Some food banks carry cat food. It is good to check with the one in your area to see if they have food and how often it is available. Local animal shelters or other nonprofits may also have food available, and we encourage you to check around to see what is offered in your area. Affordable food can be found at major pet stores, grocery stores or warehouse stores like Costco. People feed feral cats a wide range of food. We recommend feeding the best food you can afford. Feeding the cats is the important thing, and of course, spaying and neutering.


People who feed feral cats are often quiet about their work. They fear for the safety of their colony. At times, everyone needs a break or will be out of town and needs help feeding the cats. Talk to your friends and others you trust. Invite them to join you when you feed so they can see what you do and how you do it. If there is a feral cat program in your area, volunteer with them and get to know others who care about feral cats and who you can trust. You can also talk with your veterinarian and see if he or she knows of other caregivers in your area.

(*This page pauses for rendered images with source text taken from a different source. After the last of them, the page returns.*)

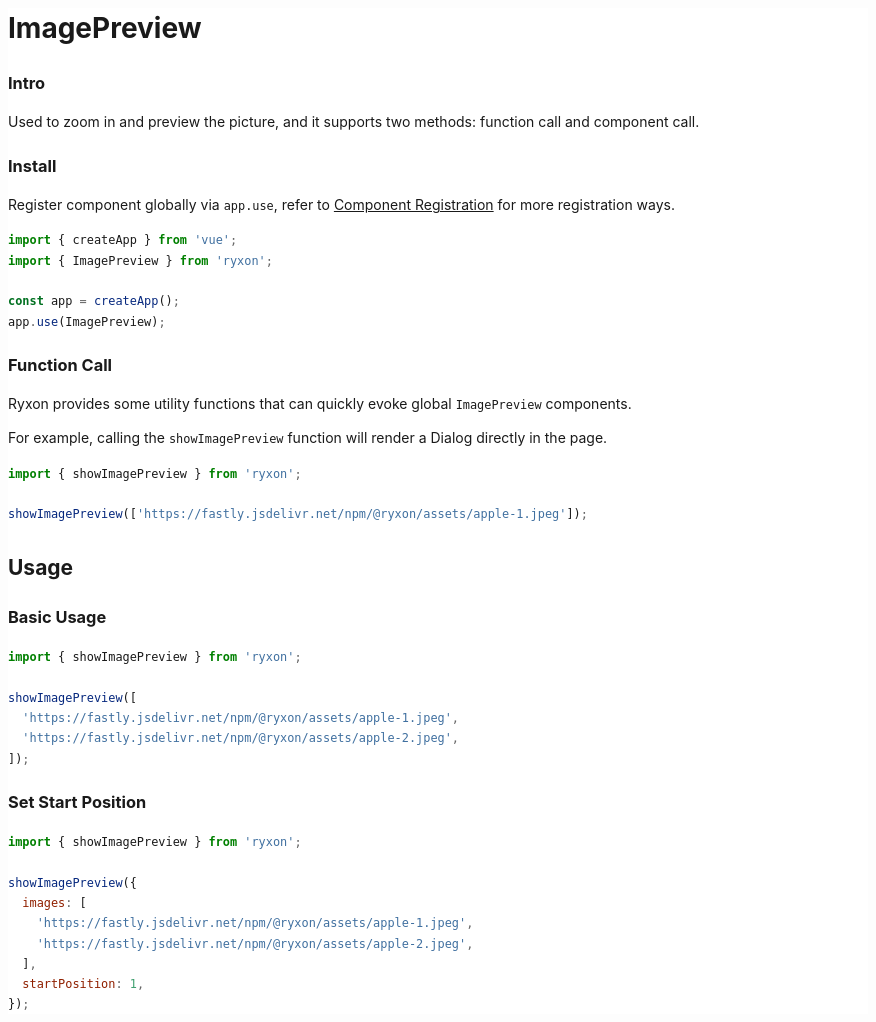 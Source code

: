 # ImagePreview

### Intro

Used to zoom in and preview the picture, and it supports two methods: function call and component call.

### Install

Register component globally via `app.use`, refer to [Component Registration](#/en-US/advanced-usage#zu-jian-zhu-ce) for more registration ways.

```js
import { createApp } from 'vue';
import { ImagePreview } from 'ryxon';

const app = createApp();
app.use(ImagePreview);
```

### Function Call

Ryxon provides some utility functions that can quickly evoke global `ImagePreview` components.

For example, calling the `showImagePreview` function will render a Dialog directly in the page.

```js
import { showImagePreview } from 'ryxon';

showImagePreview(['https://fastly.jsdelivr.net/npm/@ryxon/assets/apple-1.jpeg']);
```

## Usage

### Basic Usage

```js
import { showImagePreview } from 'ryxon';

showImagePreview([
  'https://fastly.jsdelivr.net/npm/@ryxon/assets/apple-1.jpeg',
  'https://fastly.jsdelivr.net/npm/@ryxon/assets/apple-2.jpeg',
]);
```

### Set Start Position

```js
import { showImagePreview } from 'ryxon';

showImagePreview({
  images: [
    'https://fastly.jsdelivr.net/npm/@ryxon/assets/apple-1.jpeg',
    'https://fastly.jsdelivr.net/npm/@ryxon/assets/apple-2.jpeg',
  ],
  startPosition: 1,
});
```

It is recommended that caregivers feed cats on a daily schedule and remove the food after a short time. This approach helps in trapping the cats for surgery and is also helpful for knowing the number of cats you are feeding, their health, and will make it easier should you need to trap any of the cats in the future. Feeding on a schedule is also an important way to keep other animals or pests away from the food. A covered feeding station may keep birds away from the food, while feeding during daylight will prevent nocturnal animals such as raccoons away.


Attitudes about cats vary. Sometimes people are hostile; often they are frustrated and unhappy about the cats. Listen, try to understand and sympathize. Try to put yourself in their shoes so you can find common ground and move forward to help the cats. The first thing to do is to learn all you can about feral cats and proper care and feeding. With this knowledge you can help shape attitudes in a favorable way. Talk to people and gather as much insight as you can about the prevailing attitude about the cats at the specific location. Share the message that you want to help so that there are no more kittens, no more noise, and no more odor. Direct people to resources to find out more about TNR. Don't give up easily if people in authority won't agree with TNR. You might be able to get some official person from a feral cat program or animal welfare organization to speak to management. Keep the lines of communication open even if you don't get anywhere. If they pursue other methods to resolve the cat situation, they will likely not succeed and will then be more open to TNR. You want to have a good relationship with them, should this occur.


In most cases, colony locations are not made known to others. In some high-profile locations, it is hard to impossible for the colony to remain out of sight, and some people might see this as a possible location to dump their animal. One way to prevent this is to post friendly signs letting people know that the cats are a colony that has a dedicated caregiver, and that all the cats have been through a TNR program. It is a good opportunity to teach people about responsible cat care and perhaps even recruit caregivers to help.


The best thing for a cat is to stay in his or her territory. The cat is familiar with this area and where to find shelter and food. Relocating a cat is difficult and often unsuccessful. The cat may become friendlier toward the caregiver, which could lead to placing the cat in a home one day.